= About this task =
Reproduce exactly, and solely, the lines running from the top of the data below through the line with "people are biased", both inclusive. Omit pictures.

= Records for processing =
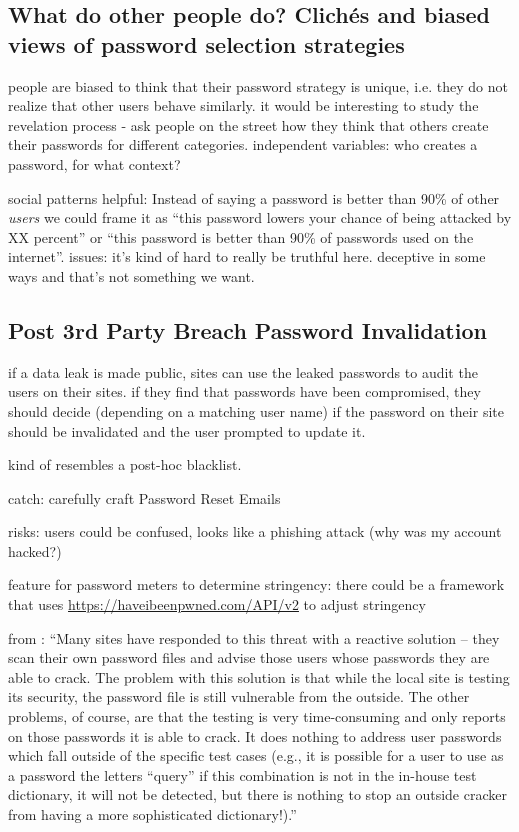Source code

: \subsection{What do other people do? Clichés and biased views of password selection strategies}
people are biased to think that their password strategy is unique, i.e. they do not realize that other users behave similarly. it would be interesting to study the revelation process - ask people on the street how they think that others create their passwords for different categories. independent variables: who creates a password, for what context?

social patterns helpful: Instead of saying a password is better than 90\% of other \textit{users} we could frame it as ``this password lowers your chance of being attacked by XX percent'' or ``this password is better than 90\% of passwords used on the internet''. issues: it's kind of hard to really be truthful here. deceptive in some ways and that's not something we want. 

\subsection{Post 3rd Party Breach Password Invalidation}
if a data leak is made public, sites can use the leaked passwords to audit the users on their sites. if they find that passwords have been compromised, they should decide (depending on a matching user name) if the password on their site should be invalidated and the user prompted to update it.

kind of resembles a post-hoc blacklist.  

catch: carefully craft Password Reset Emails \cite{Kim2017TooBusy}

risks: users could be confused, looks like a phishing attack (why was my account hacked?)

feature for password meters to determine stringency: 
there could be a framework that uses \url{https://haveibeenpwned.com/API/v2} to adjust stringency 

from \cite{Bishop1995ProactivePasswordChecking}: ``Many sites have responded to this threat with a reactive solution -- they scan their own password files and advise those users whose passwords they are able to crack. The problem with this solution is that while the local site is testing its security, the password file is still vulnerable from the outside. The other problems, of course, are that the testing is very time-consuming and only reports on those passwords it is able to crack. It does nothing to address user passwords which fall outside of the specific test cases (e.g., it is possible for a user to use as a password the letters ``query'' if this combination is not in the in-house test dictionary, it will not be detected, but there is nothing to stop an outside cracker from having a more sophisticated dictionary!).''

= Expected answer =
Source code

: \subsection{What do other people do? Clichés and biased views of password selection strategies}
people are biased to think that their password strategy is unique, i.e. they do not realize that other users behave similarly. it would be interesting to study the revelation process - ask people on the street how they think that others create their passwords for different categories. independent variables: who creates a password, for what context?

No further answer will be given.